The electron configurations for several metal ions in their +2 oxidation state are provided: \( 22\text{Ti}^{2+} \rightarrow [\text{Ar}]3d^2 \), \( 23\text{V}^{2+} \rightarrow [\text{Ar}]3d^3 \), \( 25\text{Mn}^{2+} \rightarrow [\text{Ar}]3d^5 \), and \( 26\text{Fe}^{2+} \rightarrow [\text{Ar}]3d^6 \). The spin-only magnetic moment (\(\mu_s\)) is calculated using the formula \( \mu_s = \sqrt{n(n+2)} \, \text{BM} \), where \(n\) represents the number of unpaired electrons.

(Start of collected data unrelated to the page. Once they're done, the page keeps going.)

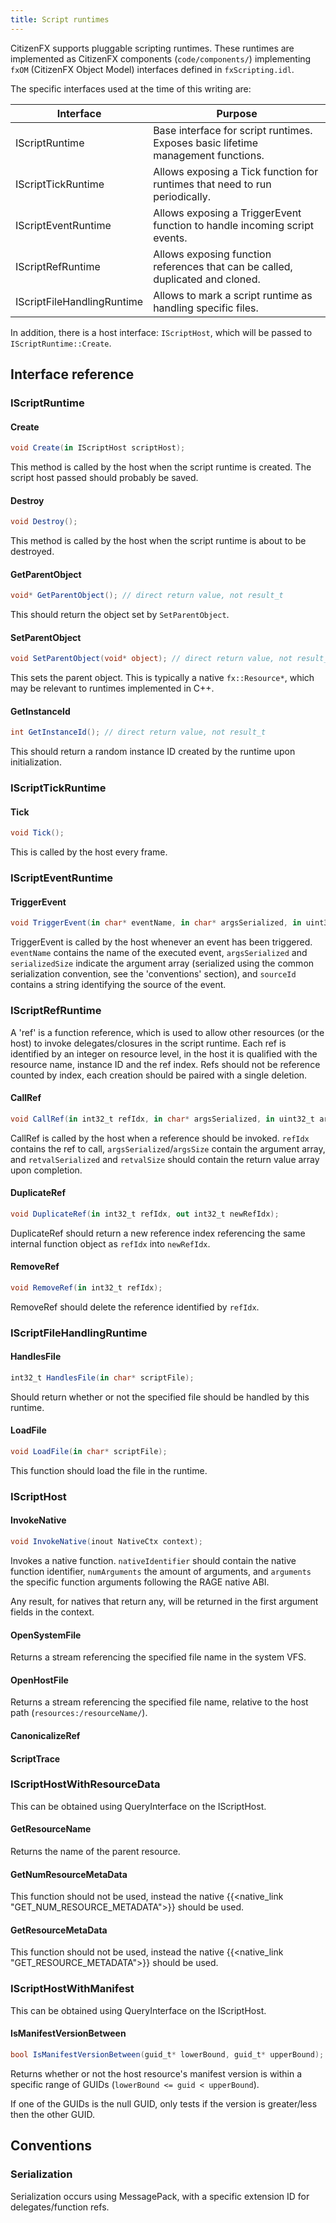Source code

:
 ```yaml
---
title: Script runtimes
---
```


CitizenFX supports pluggable scripting runtimes. These runtimes are implemented as CitizenFX components (`code/components/`) implementing `fxOM` (CitizenFX Object Model) interfaces defined in `fxScripting.idl`.

The specific interfaces used at the time of this writing are:

|         Interface          |                                     Purpose                                      |
| -------------------------- | -------------------------------------------------------------------------------- |
| IScriptRuntime             | Base interface for script runtimes. Exposes basic lifetime management functions. |
| IScriptTickRuntime         | Allows exposing a Tick function for runtimes that need to run periodically.      |
| IScriptEventRuntime        | Allows exposing a TriggerEvent function to handle incoming script events.        |
| IScriptRefRuntime          | Allows exposing function references that can be called, duplicated and cloned.   |
| IScriptFileHandlingRuntime | Allows to mark a script runtime as handling specific files.                      |

In addition, there is a host interface: `IScriptHost`, which will be passed to `IScriptRuntime::Create`.

## Interface reference

### IScriptRuntime

#### Create

```cs
void Create(in IScriptHost scriptHost);
```

This method is called by the host when the script runtime is created. The script host passed should probably be saved.

#### Destroy

```cs
void Destroy();
```

This method is called by the host when the script runtime is about to be destroyed.

#### GetParentObject

```cs
void* GetParentObject(); // direct return value, not result_t
```

This should return the object set by `SetParentObject`.

#### SetParentObject

```cs
void SetParentObject(void* object); // direct return value, not result_t
```

This sets the parent object. This is typically a native `fx::Resource*`, which may be relevant to runtimes implemented in C++.

#### GetInstanceId

```cs
int GetInstanceId(); // direct return value, not result_t
```

This should return a random instance ID created by the runtime upon initialization.

### IScriptTickRuntime

#### Tick

```cs
void Tick();
```

This is called by the host every frame.

### IScriptEventRuntime

#### TriggerEvent

```cs
void TriggerEvent(in char* eventName, in char* argsSerialized, in uint32_t serializedSize, in char* sourceId);
```

TriggerEvent is called by the host whenever an event has been triggered. `eventName` contains the name of the executed event,
`argsSerialized` and `serializedSize` indicate the argument array (serialized using the common serialization convention, see the 'conventions' section), and
`sourceId` contains a string identifying the source of the event.

### IScriptRefRuntime

A 'ref' is a function reference, which is used to allow other resources (or the host) to invoke delegates/closures in the script runtime.
Each ref is identified by an integer on resource level, in the host it is qualified with the resource name, instance ID and the ref index.
Refs should not be reference counted by index, each creation should be paired with a single deletion.

#### CallRef

```cs
void CallRef(in int32_t refIdx, in char* argsSerialized, in uint32_t argsSize, out char* retvalSerialized, out uint32_t retvalSize);
```

CallRef is called by the host when a reference should be invoked. `refIdx` contains the ref to call, `argsSerialized`/`argsSize` contain the argument array, and `retvalSerialized` and `retvalSize` should contain the return value array upon completion.

#### DuplicateRef

```cs
void DuplicateRef(in int32_t refIdx, out int32_t newRefIdx);
```

DuplicateRef should return a new reference index referencing the same internal function object as `refIdx` into `newRefIdx`.

#### RemoveRef

```cs
void RemoveRef(in int32_t refIdx);
```

RemoveRef should delete the reference identified by `refIdx`.

### IScriptFileHandlingRuntime

#### HandlesFile

```cs
int32_t HandlesFile(in char* scriptFile);
```

Should return whether or not the specified file should be handled by this runtime.

#### LoadFile

```cs
void LoadFile(in char* scriptFile);
```

This function should load the file in the runtime.

### IScriptHost

#### InvokeNative

```cs
void InvokeNative(inout NativeCtx context);
```

Invokes a native function. `nativeIdentifier` should contain the native function identifier, `numArguments` the amount of arguments, and `arguments` the specific function arguments following the RAGE native ABI.

Any result, for natives that return any, will be returned in the first argument fields in the context.

#### OpenSystemFile

Returns a stream referencing the specified file name in the system VFS.

#### OpenHostFile

Returns a stream referencing the specified file name, relative to the host path (`resources:/resourceName/`).

#### CanonicalizeRef

#### ScriptTrace

### IScriptHostWithResourceData

This can be obtained using QueryInterface on the IScriptHost.

#### GetResourceName

Returns the name of the parent resource.

#### GetNumResourceMetaData

This function should not be used, instead the native {{<native_link "GET_NUM_RESOURCE_METADATA">}} should be used.

#### GetResourceMetaData

This function should not be used, instead the native {{<native_link "GET_RESOURCE_METADATA">}} should be used.

### IScriptHostWithManifest

This can be obtained using QueryInterface on the IScriptHost.

#### IsManifestVersionBetween

```cs
bool IsManifestVersionBetween(guid_t* lowerBound, guid_t* upperBound);
```

Returns whether or not the host resource's manifest version is within a specific range of GUIDs (`lowerBound <= guid < upperBound`).

If one of the GUIDs is the null GUID, only tests if the version is greater/less then the other GUID.

## Conventions

### Serialization

Serialization occurs using MessagePack, with a specific extension ID for delegates/function refs.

Given a spin-only magnetic moment of \( \mu_s = 3.86 \, \text{BM} \), we can determine the number of unpaired electrons: \( 3.86 = \sqrt{n(n+2)} \). Squaring both sides yields \( 3.86^2 = n(n+2) \), which simplifies to \( 14.9 \approx n(n+2) \). Solving this equation for \(n\) results in \( n = 3 \). To identify the element with \(n = 3\) unpaired electrons in its +2 oxidation state, we examine the configurations again: \( 22\text{Ti}^{2+} \rightarrow [\text{Ar}]3d^2 \, (n=2) \), \( 23\text{V}^{2+} \rightarrow [\text{Ar}]3d^3 \, (n=3) \), \( 25\text{Mn}^{2+} \rightarrow [\text{Ar}]3d^5 \, (n=5) \), and \( 26\text{Fe}^{2+} \rightarrow [\text{Ar}]3d^6 \, (n=4) \). Therefore, the element corresponding to \(n=3\) is \(V\) (Vanadium), which has an atomic number of 23.